The lemon-bellied white-eye (Zosterops chloris) is a species of bird in the family Zosteropidae. It is endemic to Indonesia, where it occurs on a number of islands from the Sunda Strait to the Aru Islands. It is present on several of the Lesser Sunda Islands as well as on parts of Sulawesi, as well as many smaller islands, but is absent from the larger islands of Borneo, Java, Sumatra and Timor. Currently (May 2017), HBW describes five sub-species of lemon-bellied white-eye. However, the extensive distribution of Z. c. intermedius (including S. Sulawesi, SE. Sulawesi, C. Lesser Sundas and small islands in between) is likely to contain more than one reproductively isolated population (cf. Z.c. intermedius and Z. c. flavissimus, with the latter now considered a distinct species, the Wakatobi white-eye (Z. flavissimus).
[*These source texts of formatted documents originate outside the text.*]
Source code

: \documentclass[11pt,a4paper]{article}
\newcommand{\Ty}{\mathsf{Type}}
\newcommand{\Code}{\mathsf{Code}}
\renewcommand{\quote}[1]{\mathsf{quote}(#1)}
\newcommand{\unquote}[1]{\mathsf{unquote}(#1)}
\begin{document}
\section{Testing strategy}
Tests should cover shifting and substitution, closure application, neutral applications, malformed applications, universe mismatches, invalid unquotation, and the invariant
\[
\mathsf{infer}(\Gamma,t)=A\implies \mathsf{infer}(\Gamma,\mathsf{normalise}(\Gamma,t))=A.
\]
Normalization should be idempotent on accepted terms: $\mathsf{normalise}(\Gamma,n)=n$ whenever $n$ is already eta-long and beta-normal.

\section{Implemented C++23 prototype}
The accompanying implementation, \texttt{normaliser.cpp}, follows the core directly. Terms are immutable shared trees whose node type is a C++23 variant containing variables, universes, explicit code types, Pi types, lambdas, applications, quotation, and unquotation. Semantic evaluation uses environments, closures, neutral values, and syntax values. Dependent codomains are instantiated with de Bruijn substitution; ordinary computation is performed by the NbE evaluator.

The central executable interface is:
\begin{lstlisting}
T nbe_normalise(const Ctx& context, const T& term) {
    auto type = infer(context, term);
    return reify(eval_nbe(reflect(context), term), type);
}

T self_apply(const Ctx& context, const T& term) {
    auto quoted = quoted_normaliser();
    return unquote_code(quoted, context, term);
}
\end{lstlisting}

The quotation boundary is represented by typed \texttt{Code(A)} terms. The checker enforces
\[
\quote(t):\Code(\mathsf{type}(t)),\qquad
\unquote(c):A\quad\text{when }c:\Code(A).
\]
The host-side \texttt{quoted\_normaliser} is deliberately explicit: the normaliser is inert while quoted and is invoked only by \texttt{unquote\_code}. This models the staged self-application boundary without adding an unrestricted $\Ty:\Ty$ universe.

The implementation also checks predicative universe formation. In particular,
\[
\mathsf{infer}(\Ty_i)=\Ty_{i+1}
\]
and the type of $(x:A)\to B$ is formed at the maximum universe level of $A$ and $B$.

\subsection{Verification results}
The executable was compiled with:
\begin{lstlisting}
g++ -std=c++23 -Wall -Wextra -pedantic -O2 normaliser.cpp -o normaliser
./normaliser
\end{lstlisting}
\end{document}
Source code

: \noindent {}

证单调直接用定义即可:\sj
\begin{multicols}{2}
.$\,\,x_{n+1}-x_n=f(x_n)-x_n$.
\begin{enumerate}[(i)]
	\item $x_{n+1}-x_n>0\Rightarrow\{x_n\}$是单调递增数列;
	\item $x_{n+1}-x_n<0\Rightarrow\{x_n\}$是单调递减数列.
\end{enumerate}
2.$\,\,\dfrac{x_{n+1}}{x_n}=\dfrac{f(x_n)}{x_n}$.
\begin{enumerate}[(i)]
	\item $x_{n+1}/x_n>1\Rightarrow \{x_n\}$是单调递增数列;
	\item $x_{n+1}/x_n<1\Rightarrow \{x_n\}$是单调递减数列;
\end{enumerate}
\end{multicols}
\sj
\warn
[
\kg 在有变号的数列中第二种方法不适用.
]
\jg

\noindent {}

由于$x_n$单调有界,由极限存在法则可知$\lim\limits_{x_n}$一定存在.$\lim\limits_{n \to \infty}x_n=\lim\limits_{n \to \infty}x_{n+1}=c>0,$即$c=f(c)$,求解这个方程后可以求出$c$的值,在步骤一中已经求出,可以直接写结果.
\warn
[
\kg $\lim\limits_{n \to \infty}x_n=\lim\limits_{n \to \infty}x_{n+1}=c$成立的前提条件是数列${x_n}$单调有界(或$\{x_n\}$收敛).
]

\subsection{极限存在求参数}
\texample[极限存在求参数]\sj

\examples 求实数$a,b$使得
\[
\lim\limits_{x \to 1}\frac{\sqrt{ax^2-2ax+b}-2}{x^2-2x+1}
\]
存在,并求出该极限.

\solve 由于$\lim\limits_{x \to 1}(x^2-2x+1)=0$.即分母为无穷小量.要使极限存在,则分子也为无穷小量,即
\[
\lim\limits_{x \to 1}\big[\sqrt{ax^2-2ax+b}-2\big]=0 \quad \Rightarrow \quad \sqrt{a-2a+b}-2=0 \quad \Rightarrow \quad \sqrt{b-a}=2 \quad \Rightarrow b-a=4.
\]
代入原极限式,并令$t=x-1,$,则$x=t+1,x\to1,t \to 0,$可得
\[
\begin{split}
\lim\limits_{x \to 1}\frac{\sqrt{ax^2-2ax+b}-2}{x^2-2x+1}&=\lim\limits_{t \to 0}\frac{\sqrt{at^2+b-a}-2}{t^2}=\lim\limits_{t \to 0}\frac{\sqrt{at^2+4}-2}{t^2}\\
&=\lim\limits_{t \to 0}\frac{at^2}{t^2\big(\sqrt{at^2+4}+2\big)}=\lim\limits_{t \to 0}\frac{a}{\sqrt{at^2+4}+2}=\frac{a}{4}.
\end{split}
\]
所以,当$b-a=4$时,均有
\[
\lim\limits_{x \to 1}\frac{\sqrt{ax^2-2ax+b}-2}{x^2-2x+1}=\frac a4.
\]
The lemon-bellied white-eye's natural habitats are subtropical or tropical moist lowland forests and subtropical or tropical mangrove forests. On the islands of Buton and Kabaena the lemon-bellied white-eye appears limited to coastal regions, perhaps as a result of competition with the pale-bellied white-eye. Observations from Buton suggest that the lemon-bellied white-eye prefers more disturbed habitats. Their diet consists of invertebrates, fruits, and nectar. They have strong dark grey legs, a dark colored beak, and generally range in size from 11 to 12 cm. They are a yellow-olive color on the dorsal side, with characteristic bright yellow underparts.